### EXERCISE BRIEF
From the entries, copy each line that includes "program".

#### SOURCE RECORDS ####

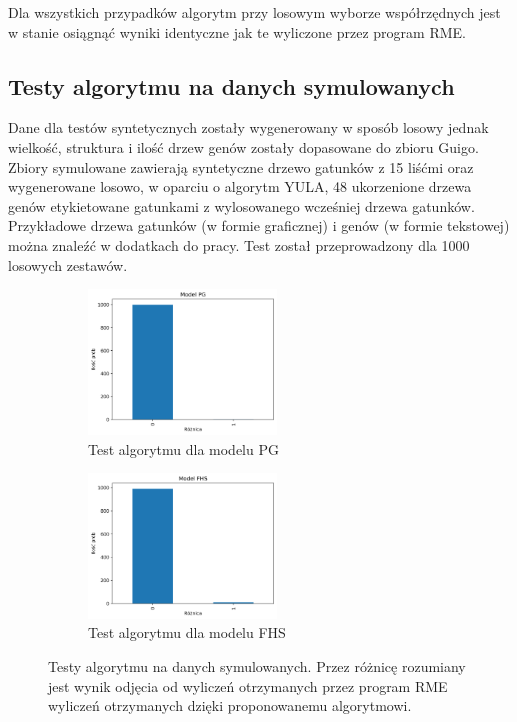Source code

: \documentclass[licencjacka]{pracamgr}
\begin{document}
Dla wszystkich przypadków algorytm przy losowym wyborze współrzędnych jest w stanie osiągnąć wyniki identyczne jak te wyliczone przez program RME. 

\subsection{Testy algorytmu na danych symulowanych}
Dane dla testów syntetycznych zostały wygenerowany w sposób losowy jednak wielkość, struktura i ilość drzew genów zostały dopasowane do zbioru Guigo. Zbiory symulowane zawierają syntetyczne drzewo gatunków z 15 liśćmi oraz  wygenerowane losowo, w oparciu o algorytm YULA, 48 ukorzenione drzewa genów etykietowane gatunkami z wylosowanego wcześniej drzewa gatunków. Przykładowe drzewa gatunków (w formie graficznej) i genów (w formie tekstowej) można znaleźć w dodatkach do pracy. Test został przeprowadzony dla 1000 losowych zestawów.

\begin{figure}[H]
\centering
\begin{subfigure}{.5\textwidth}
  \centering
  \includegraphics[width=50mm]{./pictures/PG.png}
  \caption{Test algorytmu dla modelu PG}
\end{subfigure}%
\begin{subfigure}{.5\textwidth}
  \centering
  \includegraphics[width=50mm]{./pictures/FHS.png}
  \caption{Test algorytmu dla modelu FHS}
\end{subfigure}%
\caption{Testy algorytmu na danych symulowanych. Przez różnicę rozumiany jest wynik odjęcia od wyliczeń otrzymanych przez program RME wyliczeń otrzymanych dzięki proponowanemu algorytmowi. }
\end{figure}
\end{document}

####

### SOLUTION
Dla wszystkich przypadków algorytm przy losowym wyborze współrzędnych jest w stanie osiągnąć wyniki identyczne jak te wyliczone przez program RME. 
\caption{Testy algorytmu na danych symulowanych. Przez różnicę rozumiany jest wynik odjęcia od wyliczeń otrzymanych przez program RME wyliczeń otrzymanych dzięki proponowanemu algorytmowi. }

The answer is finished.